Another “must-have” for natural health – whether you’ve had a heart condition or not – is making sure you’re getting your omega-3’s. One of the best supplemental forms uses whole food omega-3s from salmon that have been “vectorized”. This process simply uses enzymes and a cold-water wash – no harsh solvents. This way, the omega-3 retain their natural position and are bound to phospholipids, which bumps up their absorption rate to about 50 times that of fish oil. This supplement, available in tablet form under the name Vectomega® is very convenient, so it isn’t a pain for the patient. Just one tablet is equivalent to 4 to 6 grams of fish oil, which can be an acquired taste for many people as it is.
Again, this weakness of the heart doesn’t have to be inevitable. In fact, I call it a side effect of the system, but unfortunately, some conventional practitioners would say it’s inevitable as we get older, simply a fact of life. In some cases that may be true. Definitely, there is a lot that depends on the strength of the heart, a lot that depends on function – but it all comes down to a person’s individuality and the four root causes we discussed earlier.

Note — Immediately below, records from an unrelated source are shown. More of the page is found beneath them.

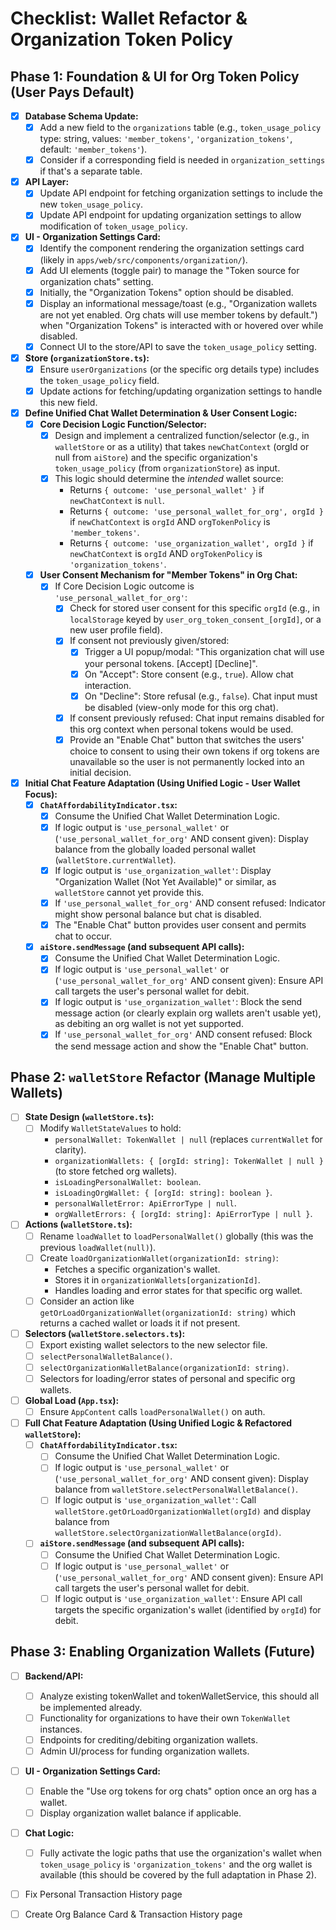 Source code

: # Checklist: Wallet Refactor & Organization Token Policy

## Phase 1: Foundation & UI for Org Token Policy (User Pays Default)

*   [x] **Database Schema Update:**
    *   [x] Add a new field to the `organizations` table (e.g., `token_usage_policy` type: string, values: `'member_tokens'`, `'organization_tokens'`, default: `'member_tokens'`).
    *   [x] Consider if a corresponding field is needed in `organization_settings` if that's a separate table.
*   [x] **API Layer:**
    *   [x] Update API endpoint for fetching organization settings to include the new `token_usage_policy`.
    *   [x] Update API endpoint for updating organization settings to allow modification of `token_usage_policy`.
*   [x] **UI - Organization Settings Card:**
    *   [x] Identify the component rendering the organization settings card (likely in `apps/web/src/components/organization/`).
    *   [x] Add UI elements (toggle pair) to manage the "Token source for organization chats" setting.
    *   [x] Initially, the "Organization Tokens" option should be disabled.
    *   [x] Display an informational message/toast (e.g., "Organization wallets are not yet enabled. Org chats will use member tokens by default.") when "Organization Tokens" is interacted with or hovered over while disabled.
    *   [x] Connect UI to the store/API to save the `token_usage_policy` setting.
*   [x] **Store (`organizationStore.ts`):**
    *   [x] Ensure `userOrganizations` (or the specific org details type) includes the `token_usage_policy` field.
    *   [x] Update actions for fetching/updating organization settings to handle this new field.
*   [x] **Define Unified Chat Wallet Determination & User Consent Logic:**
    *   [x] **Core Decision Logic Function/Selector:**
        *   [x] Design and implement a centralized function/selector (e.g., in `walletStore` or as a utility) that takes `newChatContext` (orgId or null from `aiStore`) and the specific organization's `token_usage_policy` (from `organizationStore`) as input.
        *   [x] This logic should determine the *intended* wallet source:
            *   Returns `{ outcome: 'use_personal_wallet' }` if `newChatContext` is `null`.
            *   Returns `{ outcome: 'use_personal_wallet_for_org', orgId }` if `newChatContext` is `orgId` AND `orgTokenPolicy` is `'member_tokens'`.
            *   Returns `{ outcome: 'use_organization_wallet', orgId }` if `newChatContext` is `orgId` AND `orgTokenPolicy` is `'organization_tokens'`.
    *   [x] **User Consent Mechanism for "Member Tokens" in Org Chat:**
        *   [x] If Core Decision Logic outcome is `'use_personal_wallet_for_org'`:
            *   [x] Check for stored user consent for this specific `orgId` (e.g., in `localStorage` keyed by `user_org_token_consent_[orgId]`, or a new user profile field).
            *   [x] If consent not previously given/stored:
                *   [x] Trigger a UI popup/modal: "This organization chat will use your personal tokens. [Accept] [Decline]".
                *   [x] On "Accept": Store consent (e.g., `true`). Allow chat interaction.
                *   [x] On "Decline": Store refusal (e.g., `false`). Chat input must be disabled (view-only mode for this org chat).
            *   [x] If consent previously refused: Chat input remains disabled for this org context when personal tokens would be used.
            *   [x] Provide an "Enable Chat" button that switches the users' choice to consent to using their own tokens if org tokens are unavailable so the user is not permanently locked into an initial decision.
*   [x] **Initial Chat Feature Adaptation (Using Unified Logic - User Wallet Focus):**
    *   [x] **`ChatAffordabilityIndicator.tsx`:**
        *   [x] Consume the Unified Chat Wallet Determination Logic.
        *   [x] If logic output is `'use_personal_wallet'` or (`'use_personal_wallet_for_org'` AND consent given): Display balance from the globally loaded personal wallet (`walletStore.currentWallet`).
        *   [x] If logic output is `'use_organization_wallet'`: Display "Organization Wallet (Not Yet Available)" or similar, as `walletStore` cannot yet provide this.
        *   [x] If `'use_personal_wallet_for_org'` AND consent refused: Indicator might show personal balance but chat is disabled.
        *   [x] The "Enable Chat" button provides user consent and permits chat to occur. 
    *   [x] **`aiStore.sendMessage` (and subsequent API calls):**
        *   [x] Consume the Unified Chat Wallet Determination Logic.
        *   [x] If logic output is `'use_personal_wallet'` or (`'use_personal_wallet_for_org'` AND consent given): Ensure API call targets the user's personal wallet for debit.
        *   [x] If logic output is `'use_organization_wallet'`: Block the send message action (or clearly explain org wallets aren't usable yet), as debiting an org wallet is not yet supported.
        *   [x] If `'use_personal_wallet_for_org'` AND consent refused: Block the send message action and show the "Enable Chat" button.

## Phase 2: `walletStore` Refactor (Manage Multiple Wallets)

*   [ ] **State Design (`walletStore.ts`):**
    *   [ ] Modify `WalletStateValues` to hold:
        *   `personalWallet: TokenWallet | null` (replaces `currentWallet` for clarity).
        *   `organizationWallets: { [orgId: string]: TokenWallet | null }` (to store fetched org wallets).
        *   `isLoadingPersonalWallet: boolean`.
        *   `isLoadingOrgWallet: { [orgId: string]: boolean }`.
        *   `personalWalletError: ApiErrorType | null`.
        *   `orgWalletErrors: { [orgId: string]: ApiErrorType | null }`.
*   [ ] **Actions (`walletStore.ts`):**
    *   [ ] Rename `loadWallet` to `loadPersonalWallet()` globally (this was the previous `loadWallet(null)`).
    *   [ ] Create `loadOrganizationWallet(organizationId: string)`:
        *   Fetches a specific organization's wallet.
        *   Stores it in `organizationWallets[organizationId]`.
        *   Handles loading and error states for that specific org wallet.
    *   [ ] Consider an action like `getOrLoadOrganizationWallet(organizationId: string)` which returns a cached wallet or loads it if not present.
*   [ ] **Selectors (`walletStore.selectors.ts`):**
    *   [ ] Export existing wallet selectors to the new selector file.
    *   [ ] `selectPersonalWalletBalance()`.
    *   [ ] `selectOrganizationWalletBalance(organizationId: string)`.
    *   [ ] Selectors for loading/error states of personal and specific org wallets.
*   [ ] **Global Load (`App.tsx`):**
    *   [ ] Ensure `AppContent` calls `loadPersonalWallet()` on auth.
*   [ ] **Full Chat Feature Adaptation (Using Unified Logic & Refactored `walletStore`):**
    *   [ ] **`ChatAffordabilityIndicator.tsx`:**
        *   [ ] Consume the Unified Chat Wallet Determination Logic.
        *   [ ] If logic output is `'use_personal_wallet'` or (`'use_personal_wallet_for_org'` AND consent given): Display balance from `walletStore.selectPersonalWalletBalance()`.
        *   [ ] If logic output is `'use_organization_wallet'`: Call `walletStore.getOrLoadOrganizationWallet(orgId)` and display balance from `walletStore.selectOrganizationWalletBalance(orgId)`.
    *   [ ] **`aiStore.sendMessage` (and subsequent API calls):**
        *   [ ] Consume the Unified Chat Wallet Determination Logic.
        *   [ ] If logic output is `'use_personal_wallet'` or (`'use_personal_wallet_for_org'` AND consent given): Ensure API call targets the user's personal wallet for debit.
        *   [ ] If logic output is `'use_organization_wallet'`: Ensure API call targets the specific organization's wallet (identified by `orgId`) for debit.

## Phase 3: Enabling Organization Wallets (Future)

*   [ ] **Backend/API:**
    *   [ ] Analyze existing tokenWallet and tokenWalletService, this should all be implemented already.
    *   [ ] Functionality for organizations to have their own `TokenWallet` instances.
    *   [ ] Endpoints for crediting/debiting organization wallets.
    *   [ ] Admin UI/process for funding organization wallets.
*   [ ] **UI - Organization Settings Card:**
    *   [ ] Enable the "Use org tokens for org chats" option once an org has a wallet.
    *   [ ] Display organization wallet balance if applicable.
*   [ ] **Chat Logic:**
    *   [ ] Fully activate the logic paths that use the organization's wallet when `token_usage_policy` is `'organization_tokens'` and the org wallet is available (this should be covered by the full adaptation in Phase 2). 

*   [ ] Fix Personal Transaction History page 
*   [ ] Create Org Balance Card & Transaction History page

Naturally Savvy Question (Andrea): What’s it like being an alternative practitioner in an allopathic world?
Dr. Weiss: I am not a big fan of the name “alternative.” I call myself a Naturopathic Cardiologist. Every conventional medical doctor is alternative. The new kid on the block is pharmaceuticals and procedures and to me they are the alternative. There are good days and bad days – my personality is good for it. I tend to be a ‘fixer’ – if the medical system were perfect I’d be out saving whales. There is so much room to improve in the field. There are days when you wish you could put your feet up, write 50 prescriptions, and go home with four times the money, but it’s just not what I believe in. I follow the system that the body is healthy unless you get in the way of it.
Naturally Savvy Question (Andrea): Can you leave our readers with some tips for daily prevention of heart disease?
Dr. Weiss: Everyone should be on:
Green drinks – I prefer them over multivitamins
Highly absorbable curcumin
Omega-3’s from fish – look at absorption, and make sure it is good quality
High gamma vitamin E – 400 IU
Vitamin C – 1000-2000 IU
Naturally Savvy (Andrea): Thank you so much for your time, Dr. Weiss.